Stop daemon on compute nodes after jobtap prolog completes #166

jameshcorbett · 2024-06-14T02:21:21Z

There are clientmount daemons running on every compute node to handle the mounting and unmounting of rabbit file systems. The daemons produce noise, and there have been some investigations lately into how to reduce it. In theory the daemons only need to be running when there are file systems to mount or unmount, at the beginning and end of jobs.

The HPE rabbit team would like Flux to start the daemons when a job finishes and stop them right before the job starts to run, so that the daemons are never running on a node at the same time as a job. The daemons are to be stopped by executing a systemctl stop and started with a systemctl start.

The logic to start the daemons could easily go in the administrative epilog. However, the daemons must not be stopped until they have finished mounting their file systems which will happen some time after the RUN state is reached, so the command to stop them cannot be issued arbitrarily by the administrative prolog. The daemons are only guaranteed to have finished their work when the job's k8s Workflow resource goes to PreRun: Ready: True. That corresponds to the dws-prolog jobtap prolog action completing and the dws_environment event being posted to the job's eventlog.

One solution would be to add a final bit of logic to the administrative prolog, something like

if job_uses_rabbits:
    flux job wait-event dws_environment
    systemctl stop nnf-clientmount
else:
    systemctl stop nnf-clientmount

(since if the job doesn't use rabbits, the dws_environment event will not be posted.)

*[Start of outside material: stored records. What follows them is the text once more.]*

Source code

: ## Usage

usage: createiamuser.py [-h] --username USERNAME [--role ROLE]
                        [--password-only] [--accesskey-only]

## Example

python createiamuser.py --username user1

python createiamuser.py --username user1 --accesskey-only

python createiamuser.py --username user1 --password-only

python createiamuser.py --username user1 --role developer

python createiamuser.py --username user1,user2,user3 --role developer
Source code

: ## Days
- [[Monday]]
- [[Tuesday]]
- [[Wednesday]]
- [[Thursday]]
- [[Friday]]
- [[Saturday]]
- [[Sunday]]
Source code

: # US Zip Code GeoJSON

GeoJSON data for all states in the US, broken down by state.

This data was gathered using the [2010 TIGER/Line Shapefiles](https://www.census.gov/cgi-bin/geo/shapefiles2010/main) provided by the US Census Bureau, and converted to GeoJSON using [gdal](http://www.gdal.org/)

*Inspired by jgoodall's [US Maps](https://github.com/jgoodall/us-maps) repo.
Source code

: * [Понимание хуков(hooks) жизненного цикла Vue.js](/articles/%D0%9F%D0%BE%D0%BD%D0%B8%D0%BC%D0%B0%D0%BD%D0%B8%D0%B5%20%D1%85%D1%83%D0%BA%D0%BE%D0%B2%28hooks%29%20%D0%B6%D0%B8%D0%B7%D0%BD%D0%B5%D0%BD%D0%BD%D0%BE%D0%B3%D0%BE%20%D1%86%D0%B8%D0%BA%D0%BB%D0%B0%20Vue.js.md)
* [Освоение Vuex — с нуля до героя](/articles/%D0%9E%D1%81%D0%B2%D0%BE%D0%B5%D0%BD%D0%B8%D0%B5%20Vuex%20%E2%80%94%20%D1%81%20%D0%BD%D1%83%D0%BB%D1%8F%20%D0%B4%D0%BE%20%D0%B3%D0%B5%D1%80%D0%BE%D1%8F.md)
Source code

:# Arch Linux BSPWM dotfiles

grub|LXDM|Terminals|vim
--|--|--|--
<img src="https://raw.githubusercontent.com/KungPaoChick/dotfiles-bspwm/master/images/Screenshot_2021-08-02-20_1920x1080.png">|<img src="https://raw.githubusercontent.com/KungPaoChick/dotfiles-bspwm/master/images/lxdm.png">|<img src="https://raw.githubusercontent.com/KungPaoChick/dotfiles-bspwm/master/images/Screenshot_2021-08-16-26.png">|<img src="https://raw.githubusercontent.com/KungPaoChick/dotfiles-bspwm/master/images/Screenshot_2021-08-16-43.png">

Thoughts @grondo ? Would there be performance issues from having every node read the eventlog? (I hope not, because I think we do some coral2 plugins do this elsewhere.)

At any event we cannot check the k8s Workflow resource from the administrative prolog because reducing some of the pressure on k8s is one of the things the HPE team is trying to accomplish by having Flux start and stop the daemons.

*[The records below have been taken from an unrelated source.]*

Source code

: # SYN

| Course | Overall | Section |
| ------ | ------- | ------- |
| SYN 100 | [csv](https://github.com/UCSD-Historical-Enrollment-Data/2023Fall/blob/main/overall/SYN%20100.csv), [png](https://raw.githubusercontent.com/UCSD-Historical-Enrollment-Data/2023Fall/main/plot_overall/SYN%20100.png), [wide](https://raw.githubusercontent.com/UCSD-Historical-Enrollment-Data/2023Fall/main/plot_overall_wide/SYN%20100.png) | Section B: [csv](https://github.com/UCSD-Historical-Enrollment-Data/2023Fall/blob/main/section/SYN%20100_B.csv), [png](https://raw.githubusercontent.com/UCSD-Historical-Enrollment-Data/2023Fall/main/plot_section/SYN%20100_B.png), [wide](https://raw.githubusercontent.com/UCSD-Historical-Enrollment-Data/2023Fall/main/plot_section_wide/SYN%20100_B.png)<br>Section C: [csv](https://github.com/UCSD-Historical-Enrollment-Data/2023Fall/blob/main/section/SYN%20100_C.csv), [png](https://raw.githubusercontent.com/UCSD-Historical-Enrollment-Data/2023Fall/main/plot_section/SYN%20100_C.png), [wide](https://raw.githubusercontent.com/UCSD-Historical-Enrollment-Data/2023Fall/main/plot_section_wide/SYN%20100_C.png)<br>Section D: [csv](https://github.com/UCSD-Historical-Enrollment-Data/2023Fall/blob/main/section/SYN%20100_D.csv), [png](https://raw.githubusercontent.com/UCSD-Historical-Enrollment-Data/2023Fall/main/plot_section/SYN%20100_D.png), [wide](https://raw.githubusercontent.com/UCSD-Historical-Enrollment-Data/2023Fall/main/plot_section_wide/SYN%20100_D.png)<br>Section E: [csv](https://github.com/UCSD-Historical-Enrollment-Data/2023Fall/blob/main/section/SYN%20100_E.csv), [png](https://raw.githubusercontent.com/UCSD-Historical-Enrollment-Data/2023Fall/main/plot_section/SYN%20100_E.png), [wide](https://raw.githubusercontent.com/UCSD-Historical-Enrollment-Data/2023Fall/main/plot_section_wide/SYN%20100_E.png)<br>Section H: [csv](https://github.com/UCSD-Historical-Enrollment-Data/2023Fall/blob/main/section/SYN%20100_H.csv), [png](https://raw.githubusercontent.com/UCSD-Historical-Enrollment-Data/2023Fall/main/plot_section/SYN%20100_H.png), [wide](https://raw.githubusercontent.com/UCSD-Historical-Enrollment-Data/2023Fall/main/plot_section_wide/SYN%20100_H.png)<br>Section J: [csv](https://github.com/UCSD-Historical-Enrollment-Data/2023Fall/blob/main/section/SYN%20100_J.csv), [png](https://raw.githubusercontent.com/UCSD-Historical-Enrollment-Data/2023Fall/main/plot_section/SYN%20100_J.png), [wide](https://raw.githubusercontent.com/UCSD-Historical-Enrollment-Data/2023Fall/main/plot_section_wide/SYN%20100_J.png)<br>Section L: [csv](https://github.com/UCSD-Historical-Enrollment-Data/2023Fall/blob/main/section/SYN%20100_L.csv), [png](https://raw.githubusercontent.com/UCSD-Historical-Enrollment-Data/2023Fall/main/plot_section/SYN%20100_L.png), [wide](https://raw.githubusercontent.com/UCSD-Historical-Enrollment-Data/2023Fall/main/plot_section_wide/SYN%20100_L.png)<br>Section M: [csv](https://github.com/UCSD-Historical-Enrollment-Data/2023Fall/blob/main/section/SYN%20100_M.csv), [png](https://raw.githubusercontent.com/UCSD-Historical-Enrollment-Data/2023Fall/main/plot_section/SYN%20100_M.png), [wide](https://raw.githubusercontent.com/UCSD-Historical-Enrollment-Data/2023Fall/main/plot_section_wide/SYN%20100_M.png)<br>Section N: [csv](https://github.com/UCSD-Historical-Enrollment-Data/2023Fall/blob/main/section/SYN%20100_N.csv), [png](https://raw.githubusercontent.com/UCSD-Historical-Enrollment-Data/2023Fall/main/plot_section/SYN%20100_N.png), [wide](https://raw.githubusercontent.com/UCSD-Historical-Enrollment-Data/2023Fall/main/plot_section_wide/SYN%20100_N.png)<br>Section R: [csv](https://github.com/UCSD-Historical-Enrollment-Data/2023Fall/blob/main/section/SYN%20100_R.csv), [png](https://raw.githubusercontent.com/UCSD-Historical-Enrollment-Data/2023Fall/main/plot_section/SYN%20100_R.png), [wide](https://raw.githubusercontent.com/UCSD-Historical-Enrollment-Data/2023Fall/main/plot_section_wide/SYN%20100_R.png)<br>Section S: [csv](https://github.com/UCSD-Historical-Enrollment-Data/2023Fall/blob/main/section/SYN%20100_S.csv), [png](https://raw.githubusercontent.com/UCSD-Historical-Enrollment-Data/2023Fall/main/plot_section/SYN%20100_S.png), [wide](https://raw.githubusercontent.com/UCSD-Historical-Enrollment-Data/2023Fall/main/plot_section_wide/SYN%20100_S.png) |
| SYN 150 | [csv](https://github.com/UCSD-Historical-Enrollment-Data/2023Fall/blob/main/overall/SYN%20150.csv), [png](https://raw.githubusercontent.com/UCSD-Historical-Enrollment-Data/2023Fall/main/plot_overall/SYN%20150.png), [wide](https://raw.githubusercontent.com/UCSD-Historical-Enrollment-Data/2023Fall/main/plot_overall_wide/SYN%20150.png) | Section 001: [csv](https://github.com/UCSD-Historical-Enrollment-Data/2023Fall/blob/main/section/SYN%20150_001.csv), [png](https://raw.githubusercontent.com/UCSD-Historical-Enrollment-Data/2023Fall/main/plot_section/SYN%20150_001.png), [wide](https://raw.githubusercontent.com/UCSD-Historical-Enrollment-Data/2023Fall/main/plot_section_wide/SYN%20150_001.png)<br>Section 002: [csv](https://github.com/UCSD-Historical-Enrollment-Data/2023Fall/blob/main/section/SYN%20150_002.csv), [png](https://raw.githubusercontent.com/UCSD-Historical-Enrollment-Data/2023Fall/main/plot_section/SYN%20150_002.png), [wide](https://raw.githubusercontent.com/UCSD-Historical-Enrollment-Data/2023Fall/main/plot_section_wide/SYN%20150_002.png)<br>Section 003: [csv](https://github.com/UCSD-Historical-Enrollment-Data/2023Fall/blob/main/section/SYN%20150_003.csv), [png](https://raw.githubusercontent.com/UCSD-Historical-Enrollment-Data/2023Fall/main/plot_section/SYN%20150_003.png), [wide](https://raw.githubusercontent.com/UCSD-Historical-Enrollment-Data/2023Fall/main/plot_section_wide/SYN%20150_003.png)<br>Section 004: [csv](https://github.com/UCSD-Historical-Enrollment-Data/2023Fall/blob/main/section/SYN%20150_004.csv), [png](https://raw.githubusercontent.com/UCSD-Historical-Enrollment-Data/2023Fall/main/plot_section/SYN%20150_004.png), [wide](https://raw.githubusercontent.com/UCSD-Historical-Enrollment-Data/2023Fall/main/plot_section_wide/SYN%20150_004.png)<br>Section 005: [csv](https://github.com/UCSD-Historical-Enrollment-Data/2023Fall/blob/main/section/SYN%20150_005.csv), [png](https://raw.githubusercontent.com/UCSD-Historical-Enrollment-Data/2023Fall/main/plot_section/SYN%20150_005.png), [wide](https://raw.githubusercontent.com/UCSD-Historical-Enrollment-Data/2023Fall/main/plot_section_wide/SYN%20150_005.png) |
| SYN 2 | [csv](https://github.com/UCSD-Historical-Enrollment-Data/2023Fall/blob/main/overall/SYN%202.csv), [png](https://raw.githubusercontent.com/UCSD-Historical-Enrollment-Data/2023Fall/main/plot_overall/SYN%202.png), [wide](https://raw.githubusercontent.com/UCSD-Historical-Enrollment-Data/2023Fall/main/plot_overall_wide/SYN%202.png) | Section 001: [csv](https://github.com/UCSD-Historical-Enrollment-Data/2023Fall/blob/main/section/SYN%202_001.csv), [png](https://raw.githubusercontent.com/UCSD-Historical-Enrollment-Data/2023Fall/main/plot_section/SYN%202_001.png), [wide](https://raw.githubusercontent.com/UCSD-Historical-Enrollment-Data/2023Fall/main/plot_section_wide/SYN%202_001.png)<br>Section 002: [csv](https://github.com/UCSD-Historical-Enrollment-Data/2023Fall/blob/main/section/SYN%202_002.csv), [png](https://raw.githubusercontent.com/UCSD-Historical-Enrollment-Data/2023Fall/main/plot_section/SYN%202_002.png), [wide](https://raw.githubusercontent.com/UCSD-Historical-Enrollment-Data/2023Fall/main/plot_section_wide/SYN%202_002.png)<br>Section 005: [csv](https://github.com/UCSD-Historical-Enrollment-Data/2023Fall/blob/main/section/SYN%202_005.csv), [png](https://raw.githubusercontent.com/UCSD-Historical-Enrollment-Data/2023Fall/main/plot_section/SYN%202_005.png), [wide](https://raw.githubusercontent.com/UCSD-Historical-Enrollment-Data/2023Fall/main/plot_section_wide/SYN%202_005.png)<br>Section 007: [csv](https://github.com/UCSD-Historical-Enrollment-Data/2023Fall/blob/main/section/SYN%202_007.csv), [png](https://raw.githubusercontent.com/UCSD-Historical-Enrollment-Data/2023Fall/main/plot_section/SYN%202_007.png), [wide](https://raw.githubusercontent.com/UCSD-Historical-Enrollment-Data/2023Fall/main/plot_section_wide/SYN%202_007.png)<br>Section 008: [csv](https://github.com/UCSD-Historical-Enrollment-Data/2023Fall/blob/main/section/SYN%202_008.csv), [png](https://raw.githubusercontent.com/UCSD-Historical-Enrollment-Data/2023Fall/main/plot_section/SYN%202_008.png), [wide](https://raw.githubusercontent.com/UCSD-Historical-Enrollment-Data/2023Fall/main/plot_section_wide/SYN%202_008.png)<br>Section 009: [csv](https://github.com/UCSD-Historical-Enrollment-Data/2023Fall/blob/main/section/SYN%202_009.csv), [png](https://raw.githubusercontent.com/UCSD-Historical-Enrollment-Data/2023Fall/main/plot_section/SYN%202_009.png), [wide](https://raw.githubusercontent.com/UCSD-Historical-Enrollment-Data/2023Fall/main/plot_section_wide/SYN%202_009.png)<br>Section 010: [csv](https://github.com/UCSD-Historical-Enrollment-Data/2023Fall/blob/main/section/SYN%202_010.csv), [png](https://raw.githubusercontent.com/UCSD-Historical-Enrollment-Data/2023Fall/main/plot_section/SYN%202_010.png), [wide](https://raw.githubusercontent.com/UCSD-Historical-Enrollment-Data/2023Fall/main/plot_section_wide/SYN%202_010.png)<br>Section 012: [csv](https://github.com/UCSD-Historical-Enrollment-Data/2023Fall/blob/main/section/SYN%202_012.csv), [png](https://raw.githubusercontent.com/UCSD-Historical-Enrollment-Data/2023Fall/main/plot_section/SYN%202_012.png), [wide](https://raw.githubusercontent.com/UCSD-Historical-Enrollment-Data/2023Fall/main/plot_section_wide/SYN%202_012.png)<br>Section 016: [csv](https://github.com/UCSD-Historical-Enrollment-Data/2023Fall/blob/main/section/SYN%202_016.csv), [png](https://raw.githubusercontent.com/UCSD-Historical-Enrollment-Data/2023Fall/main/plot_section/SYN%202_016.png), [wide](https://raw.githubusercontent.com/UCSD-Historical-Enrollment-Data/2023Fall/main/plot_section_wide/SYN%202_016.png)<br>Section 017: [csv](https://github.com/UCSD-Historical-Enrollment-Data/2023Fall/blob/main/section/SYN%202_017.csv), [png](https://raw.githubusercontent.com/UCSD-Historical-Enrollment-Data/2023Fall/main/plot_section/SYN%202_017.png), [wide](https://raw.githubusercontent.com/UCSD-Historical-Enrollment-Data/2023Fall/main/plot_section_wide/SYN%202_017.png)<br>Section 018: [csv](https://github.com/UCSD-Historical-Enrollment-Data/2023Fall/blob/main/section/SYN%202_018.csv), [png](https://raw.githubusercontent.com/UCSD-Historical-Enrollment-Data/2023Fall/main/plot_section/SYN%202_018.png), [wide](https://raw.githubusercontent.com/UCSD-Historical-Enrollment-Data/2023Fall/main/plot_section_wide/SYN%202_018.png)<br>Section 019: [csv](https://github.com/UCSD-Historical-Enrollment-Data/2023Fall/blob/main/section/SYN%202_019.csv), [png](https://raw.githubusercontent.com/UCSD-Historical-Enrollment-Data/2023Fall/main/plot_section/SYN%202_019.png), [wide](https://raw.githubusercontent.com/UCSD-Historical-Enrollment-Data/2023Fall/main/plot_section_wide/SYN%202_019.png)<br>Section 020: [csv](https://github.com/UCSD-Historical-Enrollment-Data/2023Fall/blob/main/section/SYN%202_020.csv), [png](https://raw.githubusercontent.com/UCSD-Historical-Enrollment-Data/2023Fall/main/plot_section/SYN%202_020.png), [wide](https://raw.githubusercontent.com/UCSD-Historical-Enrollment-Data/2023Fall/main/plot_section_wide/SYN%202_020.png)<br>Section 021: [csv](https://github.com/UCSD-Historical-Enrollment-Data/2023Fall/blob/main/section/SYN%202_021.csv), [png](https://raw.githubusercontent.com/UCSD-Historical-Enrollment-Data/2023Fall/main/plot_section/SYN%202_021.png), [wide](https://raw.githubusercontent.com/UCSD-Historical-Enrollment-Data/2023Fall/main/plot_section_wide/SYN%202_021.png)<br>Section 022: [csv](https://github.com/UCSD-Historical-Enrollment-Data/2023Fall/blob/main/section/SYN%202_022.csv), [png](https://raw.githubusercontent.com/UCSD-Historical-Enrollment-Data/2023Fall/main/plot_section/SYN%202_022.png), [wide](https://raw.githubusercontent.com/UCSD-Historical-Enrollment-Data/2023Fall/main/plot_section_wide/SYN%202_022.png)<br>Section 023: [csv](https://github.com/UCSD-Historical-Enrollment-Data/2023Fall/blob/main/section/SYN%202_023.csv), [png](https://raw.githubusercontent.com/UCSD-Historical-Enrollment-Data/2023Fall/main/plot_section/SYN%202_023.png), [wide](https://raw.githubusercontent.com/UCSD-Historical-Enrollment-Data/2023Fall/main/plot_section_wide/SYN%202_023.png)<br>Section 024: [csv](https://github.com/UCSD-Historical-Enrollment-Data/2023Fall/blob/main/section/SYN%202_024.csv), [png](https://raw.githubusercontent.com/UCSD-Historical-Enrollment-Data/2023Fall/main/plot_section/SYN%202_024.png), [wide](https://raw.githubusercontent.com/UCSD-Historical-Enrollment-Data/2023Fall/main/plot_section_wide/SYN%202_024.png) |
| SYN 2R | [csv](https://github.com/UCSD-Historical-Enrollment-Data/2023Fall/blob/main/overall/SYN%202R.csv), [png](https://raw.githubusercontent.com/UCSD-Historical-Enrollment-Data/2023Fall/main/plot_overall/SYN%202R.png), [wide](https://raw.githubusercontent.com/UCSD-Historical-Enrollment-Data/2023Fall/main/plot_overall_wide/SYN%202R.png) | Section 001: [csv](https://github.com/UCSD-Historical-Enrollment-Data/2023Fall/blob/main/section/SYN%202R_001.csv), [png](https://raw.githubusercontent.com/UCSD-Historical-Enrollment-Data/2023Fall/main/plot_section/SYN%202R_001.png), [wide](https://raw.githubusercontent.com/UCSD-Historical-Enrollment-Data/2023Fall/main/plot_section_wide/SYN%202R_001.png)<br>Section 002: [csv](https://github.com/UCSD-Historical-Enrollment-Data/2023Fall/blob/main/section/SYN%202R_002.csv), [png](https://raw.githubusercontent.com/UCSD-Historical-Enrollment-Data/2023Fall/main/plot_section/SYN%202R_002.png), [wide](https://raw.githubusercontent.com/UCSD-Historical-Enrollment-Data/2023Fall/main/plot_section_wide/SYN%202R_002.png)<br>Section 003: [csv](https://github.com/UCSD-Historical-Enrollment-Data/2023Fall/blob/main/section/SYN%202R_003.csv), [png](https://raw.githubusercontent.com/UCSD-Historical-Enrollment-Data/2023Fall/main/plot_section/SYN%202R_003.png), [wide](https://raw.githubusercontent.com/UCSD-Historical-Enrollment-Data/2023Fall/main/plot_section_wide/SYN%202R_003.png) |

The text was updated successfully, but these errors were encountered:

roehrich-hpe · 2024-06-14T13:04:40Z

"reducing some of the pressure on k8s is one of the things the HPE team is trying to accomplish by having Flux start and stop the daemons"

We want to stop the daemons while the compute job is running, to avoid introducing jitter on the compute node.

grondo · 2024-06-14T13:43:11Z

Thoughts @grondo ? Would there be performance issues from having every node read the eventlog? (I hope not, because I think we do some coral2 plugins do this elsewhere.)

We should get more opinions, but I don't think the performance impact of wait-event should be too bad. It would be easy enough to test a worst case scenario.

IIRC, each broker has its own kvs-watch module and local KVS cache, so I think the load will be mostly distributed...

@chu11 @garlick - any concerns?

garlick · 2024-06-14T13:59:40Z

I think that should be OK! A quick test might be a good idea though. We've been surprised on el cap before :-)

jameshcorbett · 2024-06-25T01:29:16Z

I noticed that if a job is canceled during a prolog, the epilog does not run. This can mean that the nnf daemons are never started again. So the next rabbit job that comes in will end up stuck, because it will wait for the file systems to mount and the daemons that are supposed to handle the mounting are not running.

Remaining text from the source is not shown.